Closed kieranjol closed 4 years ago
so I have a number of questions. here are the first two: is the example above 'and here's what manifest_normalise.py creates - a file called MV8775.md5_modified_manifest.md5 which contains this info' correct? from what i think i understand the asterisk and the space should be removed?
are you coming across this particular externally created manifest pattern a lot? by 'pattern' i mean the asterisk and the space; by 'a lot' i mean from others apart from specialist av? I remember we had a doozey of a time trying to extract the first screen scene manifests we received. those one's were too complicated to even consider here, - but are there other complicated patterns that you have come across?
so here's my last question for the moment: i don't understand what you mean here: 'Now validate and batchvalidate would throw up errors each time due to the naming of our modified manifest'
could you be more specific about why it's throwing up errors from the naming of the modified manifest? is the problem with the file path and file naming of the individual file/s listed in the manifest or the name of the manifest itself?
and either way, - i'm not sure i understand why it would throw up errors if the newly created manifest now matches the pattern of our internally created manifests. i'm sure these are all easily explainable, - i'm just blanking, sorry
so I have a number of questions. here are the first two: is the example above 'and here's what manifest_normalise.py creates - a file called MV8775.md5_modified_manifest.md5 which contains this info' correct? from what i think i understand the asterisk and the space should be removed?
Hi - yes it makes that file.
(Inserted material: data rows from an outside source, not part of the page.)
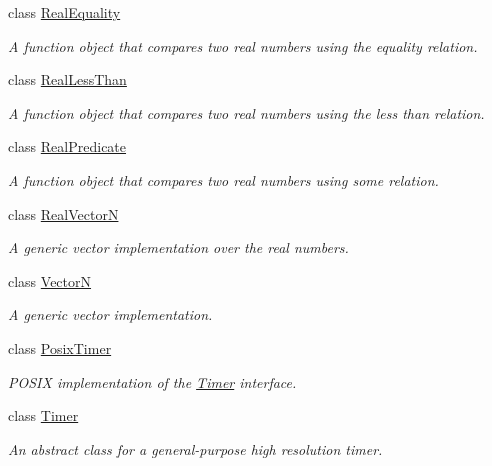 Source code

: \begin{DoxyCompactItemize}
class \hyperlink{classmetrobotics_1_1RealEquality}{\-Real\-Equality}
\begin{DoxyCompactList}\small\item\em \-A function object that compares two real numbers using the equality relation. \end{DoxyCompactList}\item 
class \hyperlink{classmetrobotics_1_1RealLessThan}{\-Real\-Less\-Than}
\begin{DoxyCompactList}\small\item\em \-A function object that compares two real numbers using the less than relation. \end{DoxyCompactList}\item 
class \hyperlink{classmetrobotics_1_1RealPredicate}{\-Real\-Predicate}
\begin{DoxyCompactList}\small\item\em \-A function object that compares two real numbers using some relation. \end{DoxyCompactList}\item 
class \hyperlink{classmetrobotics_1_1RealVectorN}{\-Real\-Vector\-N}
\begin{DoxyCompactList}\small\item\em \-A generic vector implementation over the real numbers. \end{DoxyCompactList}\item 
class \hyperlink{classmetrobotics_1_1VectorN}{\-Vector\-N}
\begin{DoxyCompactList}\small\item\em \-A generic vector implementation. \end{DoxyCompactList}\item 
class \hyperlink{classmetrobotics_1_1PosixTimer}{\-Posix\-Timer}
\begin{DoxyCompactList}\small\item\em \-P\-O\-S\-I\-X implementation of the \hyperlink{classmetrobotics_1_1Timer}{\-Timer} interface. \end{DoxyCompactList}\item 
class \hyperlink{classmetrobotics_1_1Timer}{\-Timer}
\begin{DoxyCompactList}\small\item\em \-An abstract class for a general-\/purpose high resolution timer. \end{DoxyCompactList}\end{DoxyCompactItemize}
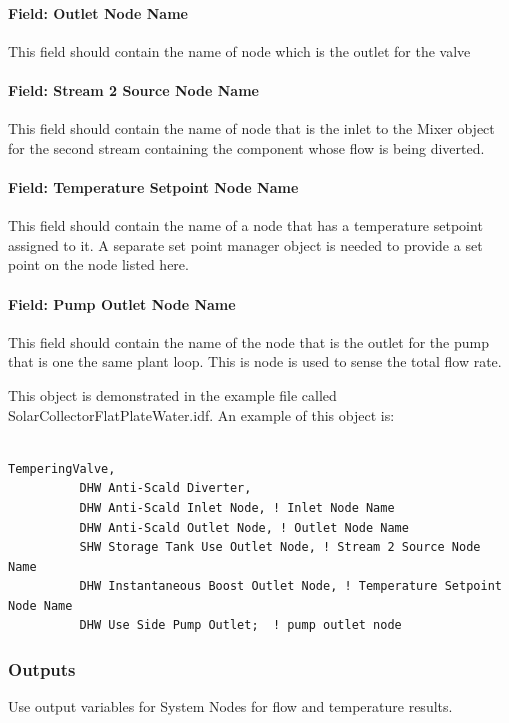 \paragraph{Field: Outlet Node Name}\label{field-outlet-node-name-004}

This field should contain the name of node which is the outlet for the valve

\paragraph{Field: Stream 2 Source Node Name}\label{field-stream-2-source-node-name}

This field should contain the name of node that is the inlet to the Mixer object for the second stream containing the component whose flow is being diverted.

\paragraph{Field: Temperature Setpoint Node Name}\label{field-temperature-setpoint-node-name-000}

This field should contain the name of a node that has a temperature setpoint assigned to it. A separate set point manager object is needed to provide a set point on the node listed here.

\paragraph{Field: Pump Outlet Node Name}\label{field-pump-outlet-node-name}

This field should contain the name of the node that is the outlet for the pump that is one the same plant loop. This is node is used to sense the total flow rate.

This object is demonstrated in the example file called SolarCollectorFlatPlateWater.idf. An example of this object is:

\begin{lstlisting}

TemperingValve,
          DHW Anti-Scald Diverter,
          DHW Anti-Scald Inlet Node, ! Inlet Node Name
          DHW Anti-Scald Outlet Node, ! Outlet Node Name
          SHW Storage Tank Use Outlet Node, ! Stream 2 Source Node Name
          DHW Instantaneous Boost Outlet Node, ! Temperature Setpoint Node Name
          DHW Use Side Pump Outlet;  ! pump outlet node
\end{lstlisting}

\subsubsection{Outputs}\label{outputs-023}

Use output variables for System Nodes for flow and temperature results. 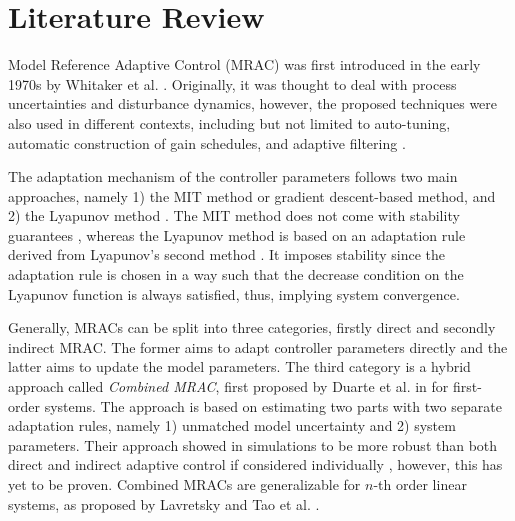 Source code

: \section{Literature Review}
Model Reference Adaptive Control (MRAC) was first introduced in the early 1970s by Whitaker et al. \cite{whitakerDesignModelReference1958}. Originally, it was thought to deal with process uncertainties and disturbance dynamics, however, the proposed techniques were also used in different contexts, including but not limited to auto-tuning, automatic construction of gain schedules, and adaptive filtering \cite{astromTheoryApplicationsAdaptive1983, astromHistoryAdaptiveControl2014}.

The adaptation mechanism of the controller parameters follows two main approaches, namely 1) the MIT method or gradient descent-based method, and 2) the Lyapunov method \cite{astromAdaptiveControl2008}. The MIT method does not come with stability guarantees \cite{mareelsRevisitingMitRule1987}, whereas the Lyapunov method is based on an adaptation rule derived from Lyapunov's second method \cite{shackclothSynthesisModelReference1965}. It imposes stability since the adaptation rule is chosen in a way such that the decrease condition on the Lyapunov function is always satisfied, thus, implying system convergence.

Generally, MRACs can be split into three categories, firstly direct and secondly indirect MRAC. The former aims to adapt controller parameters directly and the latter aims to update the model parameters. The third category is a hybrid approach called \textit{Combined MRAC}, first proposed by Duarte et al. in \cite{duarteCombinedDirectIndirect1989} for first-order systems. The approach is based on estimating two parts with two separate adaptation rules, namely 1) unmatched model uncertainty and 2) system parameters. Their approach showed in simulations to be more robust than both direct and indirect adaptive control if considered individually \cite{narendraRobustAdaptiveControl1988}, however, this has yet to be proven. Combined MRACs are generalizable for $n$-th order linear systems, as proposed by Lavretsky and Tao et al. \cite{lavretskyCombinedCompositeModel2009, taoAdaptiveControlSystems2013}.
And the asterix doesn't really need to be removed. Validate ignores these and the asterix is significant in manifests as far as i know, pretty sure other manifest tools use them, maybe it signifies that they're binary files or something? Anyhow our tools assume (like bagit and md5sum) that it's CHECKSUM(SPACE SPACE) filepath. So the file path is in the correct location here even if there's a star. Not sure what you mean by the spacing, but all looks good to me anyhow - maybe it's the newline? That's to be expected.
are you coming across this particular externally created manifest pattern a lot? by 'pattern' i mean the asterisk and the space; by 'a lot' i mean from others apart from specialist av?
The asterisk is explained above hopefully, normaly we see space space, but asterix space is fine. And ffmpeg uses such a styl where there's preceeding #hashes, and exactfile does somthing similar too along with teracopy. They actually use semicolons instead, so i should add that support and then we can support those as well.
I remember we had a doozey of a time trying to extract the first screen scene manifests we received. those one's were too complicated to even consider here, - but are there other complicated patterns that you have come across?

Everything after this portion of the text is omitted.